J’ai neuf ans, c’est mon premier voyage à Venise, je marche avec mes parents le long des rues qui relient le quartier de la gare à San Marco. Je boude, j’en ai oublié la raison, je fais la tête et je ne lève pas les yeux pendant les 2km du trajet pour rejoindre la Piazza San Marco. Nous passons les arcades qui borde cette place, et je lève enfin les yeux. Je me souviens précisément de cet instant de stupéfaction, l’appel de l’ouverture de l’esplanade, de l’effet de surprise de cette étendue scénographique.
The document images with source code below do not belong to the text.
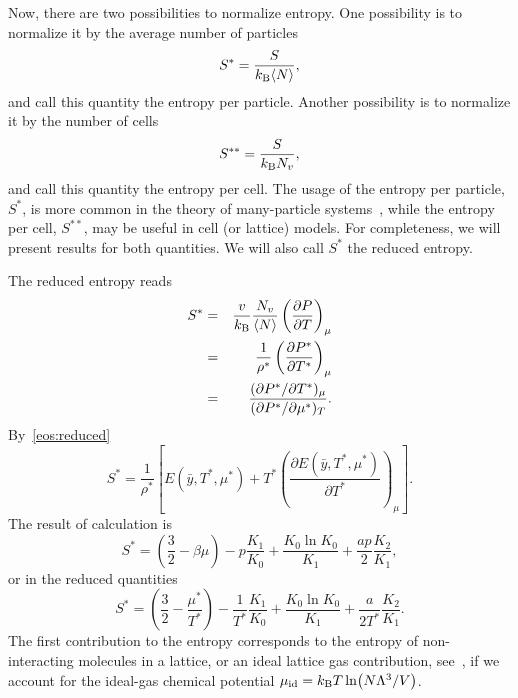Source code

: \documentclass[12pt]{article}
\numberwithin{equation}{section}
\begin{document}
	Now, there are two possibilities to normalize entropy. One possibility is to normalize it by the average number of particles
	\begin{equation}
		S^{*} = \frac{S}{k_{\rm B} \langle N \rangle},
	\end{equation}
	and call this quantity the entropy per particle. Another possibility is to normalize it by the number of cells
	\begin{equation}
		S^{**} = \frac{S}{k_{\rm B}N_v},
	\end{equation}
	and call this quantity the entropy per cell. The usage of the entropy per particle, $S^*$, is more common in the theory of many-particle systems~\cite{HansenMcDonald13}, while the entropy per cell, $S^{**}$, may be useful in cell (or lattice) models. For completeness, we will present results for both quantities. We will also call $S^*$ the reduced entropy.
	
	
	The reduced entropy reads
	\begin{eqnarray}
		S^* & = & \frac{v}{k_{\rm B}} \frac{N_v}{\langle N \rangle} \left(\frac{\partial P}{\partial T}\right)_{\mu}
		\\
		& = & \frac{1}{\rho^*}\left(\frac{\partial P^*}{\partial T^*}\right)_{\mu}
		\\
		& = & \frac{(\partial P^* / \partial T^*)_{\mu}}{(\partial P^* / \partial \mu^*)_T}.
	\end{eqnarray}
	By~\eqref{eos:reduced}
	\begin{equation}
		\label{eq:entropy}
		S^* = \frac{1}{\rho^*} 
		\left[ 
		E(\bar{y},T^*,\mu^*) + T^* \left(\frac{\partial E(\bar{y},T^*,\mu^*)}{\partial T^*}\right)_{\mu} 
		\right].
	\end{equation}
	The result of calculation is
	\begin{equation}
		S^* = \left(\frac{3}{2} - \beta\mu\right) -p \frac{K_1}{K_0} + \frac{K_0 \ln K_0}{K_1} + \frac{ap}{2} \frac{K_2}{K_1},
	\end{equation}
	or in the reduced quantities
	\begin{equation}
		\label{S_vs_T_mu}
		S^* = \left(\frac{3}{2} - \frac{\mu^*}{T^*}\right) - \frac{1}{T^*}\frac{K_1}{K_0} + \frac{K_0 \ln K_0}{K_1} + \frac{a}{2T^*} \frac{K_2}{K_1}.
	\end{equation}
	The first contribution to the entropy corresponds to the entropy of non-interacting molecules in a lattice, or an ideal lattice gas contribution, see~\cite[(47.4)]{Hill56}, if we account for the ideal-gas chemical potential $\mu_{\rm id} = k_{\rm B}T \ln(N\Lambda^3/V)$. 
	
\end{document}
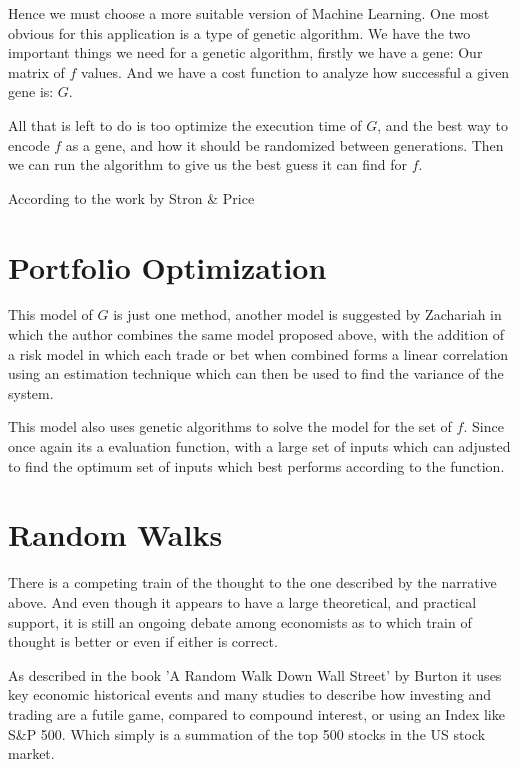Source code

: \documentclass[12pt]{article}
\begin{document}
    Hence we must choose a more suitable version of Machine Learning. One most obvious 
    for this application is a type of genetic algorithm. We have the two important things
    we need for a genetic algorithm, firstly we have a gene: Our matrix of \(f\) values.
    And we have a cost function to analyze how successful a given gene is: \(G\).

    All that is left to do is too optimize the execution time of \(G\), and the best way to
    encode \(f\) as a gene, and how it should be randomized between generations.
    Then we can run the algorithm to give us the best guess it can find for \(f\).

    According to the work by Stron \& Price \cite{Storn-Price}

\section{Portfolio Optimization}

    This model of \(G\) is just one method, another model is suggested by Zachariah
    \cite{Zachariah} in which the author combines the same model proposed above, with the 
    addition of a risk model in which each trade or bet when combined forms a linear correlation
    using an estimation technique which can then be used to find the variance of the system.

    This model also uses genetic algorithms to solve the model for the set of \(f\). 
    Since once again its a evaluation function, 
    with a large set of inputs which can adjusted to find the optimum set of inputs which best 
    performs according to the function.

\section{Random Walks}

    There is a competing train of the thought to the one described by the narrative above. And 
    even though it appears to have a large theoretical, and practical support, it is still an 
    ongoing debate among economists as to which train of thought is better or even if either is 
    correct.

    As described in the book 'A Random Walk Down Wall Street' by Burton \cite{Burton} it uses
    key economic historical events and many studies to describe how investing and trading are
    a futile game, compared to compound interest, or using an Index like S\&P 500. Which
    simply is a summation of the top 500 stocks in the US stock market.
\end{document}
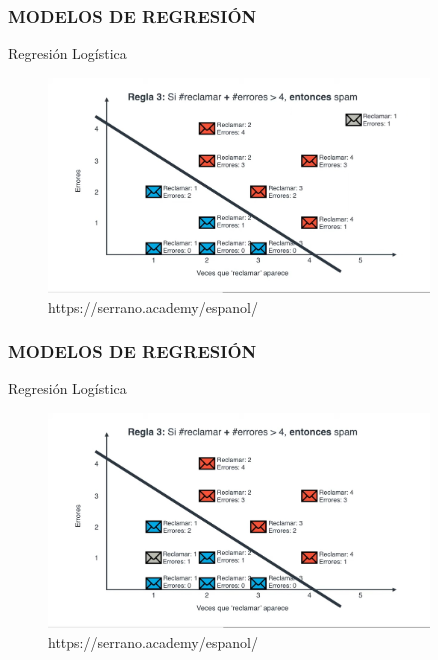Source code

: \documentclass{beamer}
\begin{document}
\begin{frame}
	\frametitle{MODELOS DE REGRESIÓN}
	\begin{block}{Regresión Logística}	
		\begin{figure}
			\includegraphics[width=0.9\textwidth]{Imagenes_reg_log/IMG_3502.jpg}
			\caption{https://serrano.academy/espanol/}
		\end{figure}
	\end{block}
\end{frame}

 \begin{frame}
 	\frametitle{MODELOS DE REGRESIÓN}
 	\begin{block}{Regresión Logística}	
 		\begin{figure}
 			\includegraphics[width=0.9\textwidth]{Imagenes_reg_log/IMG_3503.jpg}
 			\caption{https://serrano.academy/espanol/}
 		\end{figure}
 	\end{block}
 \end{frame}
\end{document}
Nous avançons en direction de la basilique et du campanile — c’est mon premier souvenir d’architecture.
Ce mouvement de la marche, ce mouvement du regard vers une architecture, je l’associerai plus tard au mouvement de caméra du travelling, que les frère Lumière ont nommé le panorama. Ce panorama, ce travelling est une façon d’embrasser un lieu, un paysage. Je tiens à la polysémie du mot d’embrassement car le cinéma a été pour moi une façon d’embrasser les visages, d’embrasser les corps dans une approche chorégraphique. Donc, la marche, le corps et le visage sont les mots de mon vocabulaire que j’associe à l’architecture. 
Piazza San Marco, Terrasse de la Basilique San Marco, Venise, été 1977. Photographie de vacances, Jean-Claude Pasquier (ou Jiri Sel).
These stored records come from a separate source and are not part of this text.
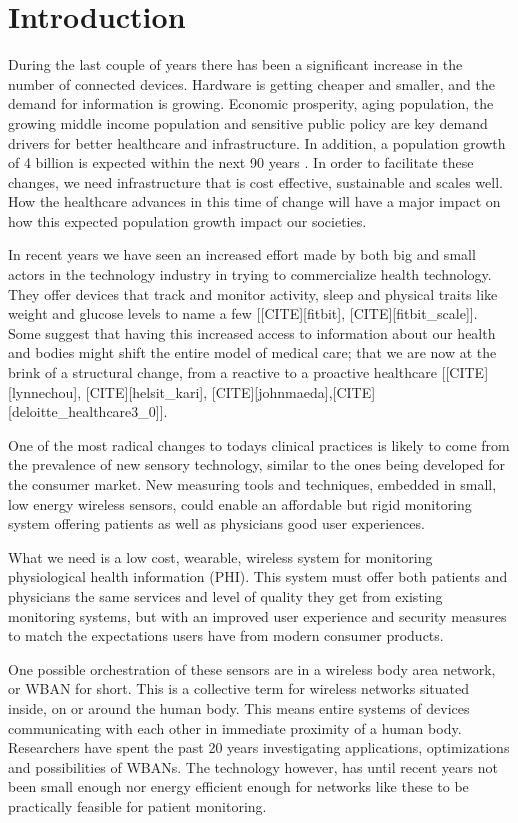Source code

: \section{Introduction} %
\label{sec:introduction}

During the last couple of years there has been a significant increase in the number of connected devices. Hardware is getting cheaper and smaller, and the demand for information is growing. Economic prosperity, aging population, the growing middle income population and sensitive public policy are key demand drivers for better healthcare and infrastructure. In addition, a population growth of 4 billion is expected within the next 90 years \cite{WPP2015_Methodology}. In order to facilitate these changes, we need infrastructure that is cost effective, sustainable and scales well. How the healthcare advances in this time of change will have a major impact on how this expected population growth impact our societies. 

In recent years we have seen an increased effort made by both big and small actors in the technology industry in trying to commercialize health technology. They offer devices that track and monitor activity, sleep and physical traits like weight and glucose levels to name a few [[CITE][fitbit], [CITE][fitbit_scale]]. Some suggest that having this increased access to information about our health and bodies might shift the entire model of medical care; that we are now at the brink of a structural change, from a reactive to a proactive healthcare [[CITE][lynnechou], [CITE][helsit_kari], [CITE][johnmaeda],[CITE][deloitte_healthcare3_0]].

One of the most radical changes to todays clinical practices is likely to come from the prevalence of new sensory technology, similar to the ones being developed for the consumer market. New measuring tools and techniques, embedded in small, low energy wireless sensors, could enable an affordable but rigid monitoring system offering patients as well as physicians good user experiences. 

What we need is a low cost, wearable, wireless system for monitoring physiological health information (PHI). This system must offer both patients and physicians the same services and level of quality they get from existing monitoring systems, but with an improved user experience and security measures to match the expectations users have from modern  consumer products. 

One possible orchestration of these sensors are in a wireless body area network, or WBAN for short. This is a collective term for wireless networks situated inside, on or around the human body. This means entire systems of devices communicating with each other in immediate proximity of a human body. Researchers have spent the past 20 years investigating applications, optimizations and possibilities of WBANs. The technology however, has until recent years not been small enough nor energy efficient enough for networks like these to be practically feasible for patient monitoring.

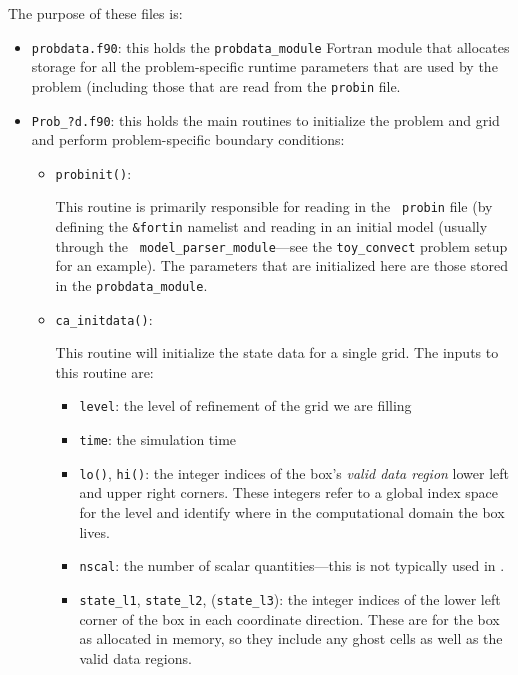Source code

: The purpose of these files is:
\begin{itemize}
\item {\tt probdata.f90}: this holds the {\tt probdata\_module} Fortran module
  that allocates storage for all the problem-specific runtime parameters that
  are used by the problem (including those that are read from the {\tt probin}
  file.

\item {\tt Prob\_?d.f90}: this holds the main routines to
  initialize the problem and grid and perform problem-specific boundary
  conditions:

  \begin{itemize}
  \item {\tt probinit()}:

    This routine is primarily responsible for reading in the {\tt
      probin} file (by defining the {\tt \&fortin} namelist and
    reading in an initial model (usually through the {\tt
      model\_parser\_module}---see the {\tt toy\_convect} problem
    setup for an example).  The parameters that are initialized
    here are those stored in the {\tt probdata\_module}.

  \item {\tt ca\_initdata()}:

    This routine will initialize the state data for a single grid.
    The inputs to this routine are:
    \begin{itemize}
    \item {\tt level}: the level of refinement of the grid we are filling

    \item {\tt time}: the simulation time

    \item {\tt lo()}, {\tt hi()}: the integer indices of the box's {\em
      valid data region} lower left and upper right corners.  These
      integers refer to a global index space for the level and
      identify where in the computational domain the box lives.

    \item {\tt nscal}: the number of scalar quantities---this is not typically
      used in \castro.

    \item {\tt state\_l1}, {\tt state\_l2}, ({\tt state\_l3}): the
      integer indices of the lower left corner of the box in each
      coordinate direction.  These are for the box as allocated in memory,
      so they include any ghost cells as well as the valid data regions.


\end{itemize}
\end{itemize}
\end{itemize}
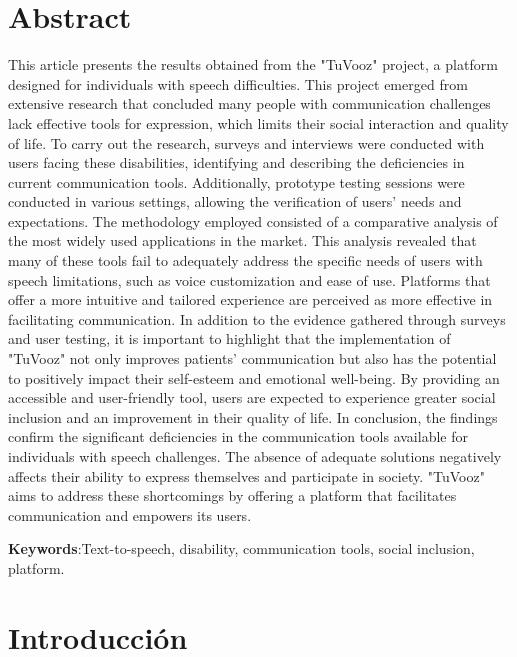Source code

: \documentclass[12pt, a4paper, twocolumn]{article}
\begin{document}
\section{Abstract}
This article presents the results obtained from the "TuVooz" project, a platform designed for individuals with speech difficulties. This project emerged from extensive research that concluded many people with communication challenges lack effective tools for expression, which limits their social interaction and quality of life. To carry out the research, surveys and interviews were conducted with users facing these disabilities, identifying and describing the deficiencies in current communication tools. Additionally, prototype testing sessions were conducted in various settings, allowing the verification of users' needs and expectations.
The methodology employed consisted of a comparative analysis of the most widely used applications in the market. This analysis revealed that many of these tools fail to adequately address the specific needs of users with speech limitations, such as voice customization and ease of use. Platforms that offer a more intuitive and tailored experience are perceived as more effective in facilitating communication.
In addition to the evidence gathered through surveys and user testing, it is important to highlight that the implementation of "TuVooz" not only improves patients' communication but also has the potential to positively impact their self-esteem and emotional well-being. By providing an accessible and user-friendly tool, users are expected to experience greater social inclusion and an improvement in their quality of life.
In conclusion, the findings confirm the significant deficiencies in the communication tools available for individuals with speech challenges. The absence of adequate solutions negatively affects their ability to express themselves and participate in society. "TuVooz" aims to address these shortcomings by offering a platform that facilitates communication and empowers its users.

\textbf{Keywords}:Text-to-speech, disability, communication tools, social inclusion, platform.



\section{Introducción}
\end{document}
« Revoir une image », c’est parier sur un retour vers une photographie issue de mes archives, réalisée par moi-même ou un membre de ma famille. À chaque image, j’adjoins un commentaire, une légende aussi factuelle que possible, pour faire émerger, du souvenir, la présence d’un instant suspendu à l’oubli.
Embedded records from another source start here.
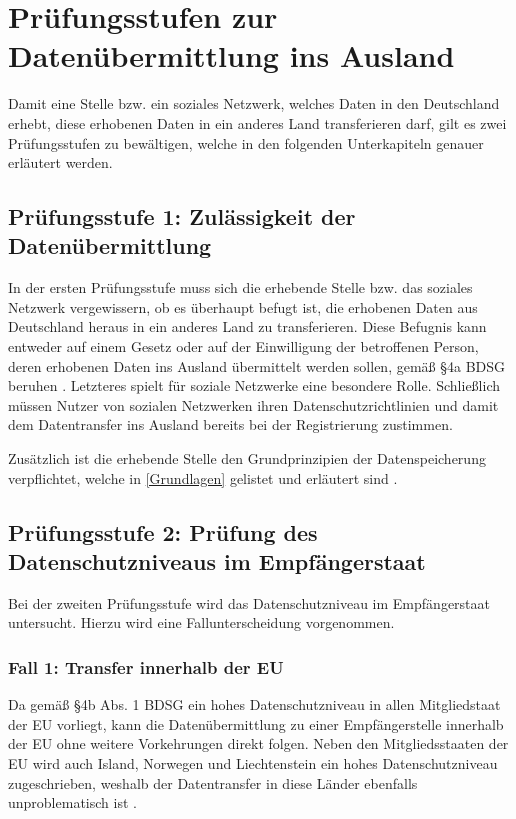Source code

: \section{Prüfungsstufen zur Datenübermittlung ins Ausland}
Damit eine Stelle bzw. ein soziales Netzwerk, welches Daten in den Deutschland erhebt, diese erhobenen Daten in ein anderes Land transferieren darf, gilt es zwei Prüfungsstufen zu bewältigen, welche in den folgenden Unterkapiteln genauer erläutert werden.

\subsection{Prüfungsstufe 1: Zulässigkeit der Datenübermittlung}
In der ersten Prüfungsstufe muss sich die erhebende Stelle bzw. das soziales Netzwerk vergewissern, ob es überhaupt befugt ist, die erhobenen Daten aus Deutschland heraus in ein anderes Land zu transferieren. Diese Befugnis kann entweder auf einem Gesetz oder auf der Einwilligung der betroffenen Person, deren erhobenen Daten ins Ausland übermittelt werden sollen, gemäß §4a BDSG beruhen \autocite[vgl.][]{LDI.2017}. Letzteres spielt für soziale Netzwerke eine besondere Rolle. Schließlich müssen Nutzer von sozialen Netzwerken ihren Datenschutzrichtlinien und damit dem Datentransfer ins Ausland bereits bei der Registrierung zustimmen.
\par
Zusätzlich ist die erhebende Stelle den Grundprinzipien der Datenspeicherung verpflichtet, welche in \vref{Grundlagen} gelistet und erläutert sind \autocite[vgl.][]{LDI.2017}.

\subsection{Prüfungsstufe 2: Prüfung des Datenschutzniveaus im Empfängerstaat}
Bei der zweiten Prüfungsstufe wird das Datenschutzniveau im Empfängerstaat untersucht. Hierzu wird eine Fallunterscheidung vorgenommen.

\subsubsection{Fall 1: Transfer innerhalb der EU}
Da gemäß §4b Abs. 1 BDSG ein hohes Datenschutzniveau in allen Mitgliedstaat der \acl{EU} vorliegt, kann die Datenübermittlung zu einer Empfängerstelle innerhalb der \acl{EU} ohne weitere Vorkehrungen direkt folgen. Neben den Mitgliedsstaaten der \ac{EU} wird auch Island, Norwegen und Liechtenstein ein hohes Datenschutzniveau zugeschrieben, weshalb der Datentransfer in diese Länder ebenfalls unproblematisch ist \autocite[vgl.][]{LDI.2017}.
Le geste de « revoir une image » devient ici une tentative de réactiver la mémoire enfouie, non pas en la forçant, mais en la laissant émerger à travers une description. Cette démarche invite à interroger le rapport entre l’image, l’oubli, et le souvenir : que reste-t-il d’un instant photographié lorsque les émotions qui lui étaient liées s’estompent ? En adjoignant une légende factuelle, je propose un « lieu » qui permet à l’image de « parler » par elle-même, libérant une interprétation plus universelle. Cet « instant suspendu » devient alors un point de rencontre entre un regard passé et présent, mais aussi entre l’intime et le collectif.